The Full-sun Ultraviolet Rocket Spectrograph (FURST) will obtain the first high resolution spectra of the Sun as a star in far ultraviolet. It is an instrument that could only be built in the space age. Design challenges included taking an unbiased sample of the spectrum of an extended object, obtaining high spectral resolution and high signal-to-noise ratio in a 5 minute measurement, resolving spectral line profiles, minimizing scattered light, and achieving absolute radiometric and wavelength calibration. Beginning from classic spectrometer designs developed more than a century ago, I will describe the thought process behind the FURST design.

Biographical Sketch

A native of Tacoma, Washington, Charles Kankelborg was the first in his family to graduate from college, earning a B.S. in Physics from the University of Puget Sound in 1989. In graduate school at Stanford University, he worked in Prof. Arthur Walker's research group, using a rocket payload to form images of the Sun in extreme ultraviolet.
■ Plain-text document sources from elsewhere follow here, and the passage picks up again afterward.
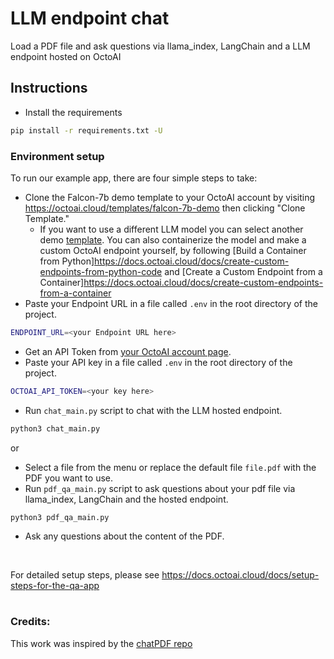 # LLM endpoint chat

Load a PDF file and ask questions via llama_index, LangChain and a LLM endpoint hosted on OctoAI

## Instructions

- Install the requirements

```bash
pip install -r requirements.txt -U
```
### Environment setup

To run our example app, there are four simple steps to take:

- Clone the Falcon-7b demo template to your OctoAI account by visiting <https://octoai.cloud/templates/falcon-7b-demo> then clicking "Clone Template." 
   - If you want to use a different LLM model you can select another demo [template](https://octoai.cloud/templates). You can also containerize the model and make a custom OctoAI endpoint yourself, by following [Build a Container from Python]<https://docs.octoai.cloud/docs/create-custom-endpoints-from-python-code> and [Create a Custom Endpoint from a Container]<https://docs.octoai.cloud/docs/create-custom-endpoints-from-a-container>
-  Paste your Endpoint URL in a file called `.env` in the root directory of the project.

```bash
ENDPOINT_URL=<your Endpoint URL here>
```

- Get an API Token from [your OctoAI account page](https://octoai.cloud/settings).
- Paste your API key in a file called `.env` in the root directory of the project.

```bash
OCTOAI_API_TOKEN=<your key here>
```

- Run `chat_main.py` script to chat with the LLM hosted endpoint.
```bash
python3 chat_main.py
```

or 
- Select a file from the menu or replace the default file `file.pdf` with the PDF you want to use.
- Run `pdf_qa_main.py` script to ask questions about your pdf file via llama_index, LangChain and the hosted endpoint.
```
python3 pdf_qa_main.py
```
- Ask any questions about the content of the PDF. 
<br>


For detailed setup steps, please see https://docs.octoai.cloud/docs/setup-steps-for-the-qa-app
<br>
<br>


### Credits:
This work was inspired by the [chatPDF repo](https://github.com/gabacode/chatPDF)
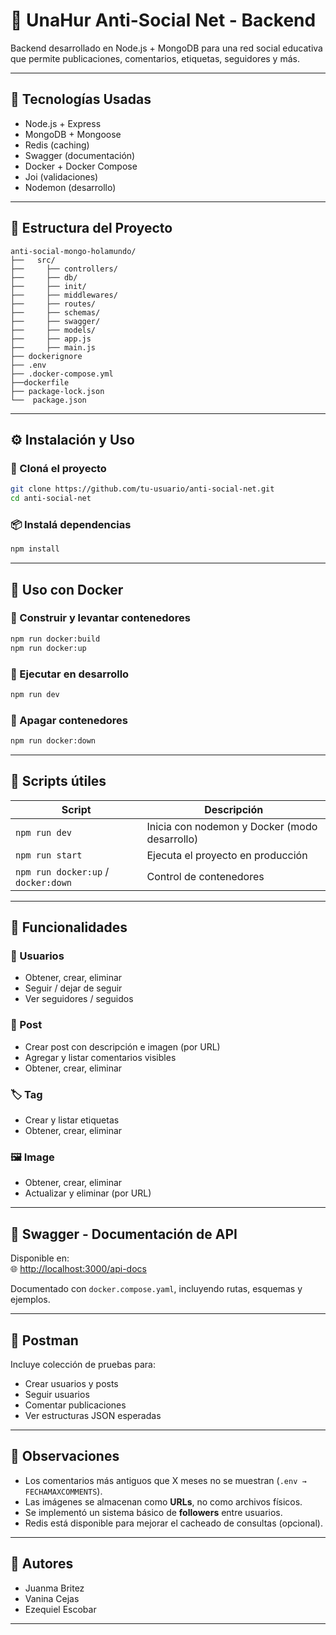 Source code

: 
# 🧠 UnaHur Anti-Social Net - Backend

Backend desarrollado en Node.js + MongoDB para una red social educativa que permite publicaciones, comentarios, etiquetas, seguidores y más.

---

## 🚀 Tecnologías Usadas

- Node.js + Express
- MongoDB + Mongoose
- Redis (caching)
- Swagger (documentación)
- Docker + Docker Compose
- Joi (validaciones)
- Nodemon (desarrollo)

---

## 📁 Estructura del Proyecto

```
anti-social-mongo-holamundo/
├──   src/
├──     ├── controllers/
├──     ├── db/
├──     ├── init/
├──     ├── middlewares/
├──     ├── routes/
├──     ├── schemas/
├──     ├── swagger/
├──     ├── models/
├──     ├── app.js
├──     ├── main.js
├── dockerignore
├── .env
├── .docker-compose.yml
├──dockerfile
├── package-lock.json
└──  package.json
```

---

## ⚙️ Instalación y Uso

### 🔧 Cloná el proyecto

```bash
git clone https://github.com/tu-usuario/anti-social-net.git
cd anti-social-net
```

### 📦 Instalá dependencias

```bash
npm install
```

---

## 🐳 Uso con Docker

### 🧱 Construir y levantar contenedores

```bash
npm run docker:build
npm run docker:up
```

### 🚀 Ejecutar en desarrollo

```bash
npm run dev
```

### 🛑 Apagar contenedores

```bash
npm run docker:down
```

---

## 📌 Scripts útiles

| Script | Descripción |
|--------|-------------|
| `npm run dev` | Inicia con nodemon y Docker (modo desarrollo) |
| `npm run start` | Ejecuta el proyecto en producción |
| `npm run docker:up` / `docker:down` | Control de contenedores |

---

## 🧪 Funcionalidades

### 👤 Usuarios
- Obtener, crear, eliminar
- Seguir / dejar de seguir
- Ver seguidores / seguidos

### 📝 Post
- Crear post con descripción e imagen (por URL)
- Agregar y listar comentarios visibles
- Obtener, crear, eliminar

### 🏷️ Tag
- Crear y listar etiquetas
- Obtener, crear, eliminar

### 🖼️ Image
- Obtener, crear, eliminar
- Actualizar y eliminar (por URL)

---

## 📑 Swagger - Documentación de API

Disponible en:  
🌐 [http://localhost:3000/api-docs](http://localhost:3000/api-docs)

Documentado con `docker.compose.yaml`, incluyendo rutas, esquemas y ejemplos.

---

## 📁 Postman

Incluye colección de pruebas para:

- Crear usuarios y posts
- Seguir usuarios
- Comentar publicaciones
- Ver estructuras JSON esperadas

---

## 🧠 Observaciones

- Los comentarios más antiguos que X meses no se muestran (`.env → FECHAMAXCOMMENTS`).
- Las imágenes se almacenan como **URLs**, no como archivos físicos.
- Se implementó un sistema básico de **followers** entre usuarios.
- Redis está disponible para mejorar el cacheado de consultas (opcional).

---

## 👥 Autores

- Juanma Britez
- Vanina Cejas
- Ezequiel Escobar

---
After completing his PhD in in 1996, he moved to Bozeman as a postdoctoral researcher working on the NASA Transition Region and Coronal Explorer (TRACE) under the mentorship of Loren Acton. In 2001, he joined the MSU faculty. He has launched three successful NASA sounding rocket missions as a principal investigator, including the Extreme Ultraviolet Snapshot Imaging Spectrograph (ESIS) in 2019. His new rocket mission, FURST, will investigate the ultraviolet spectrum of the Sun as a star. Charles is a co-investigator on the NASA IRIS satellite mission which launched in June of 2013; Hi-C Flare, a sounding rocket investigation of solar flares; and MUSE, a prospective NASA Medium-class Explorer mission.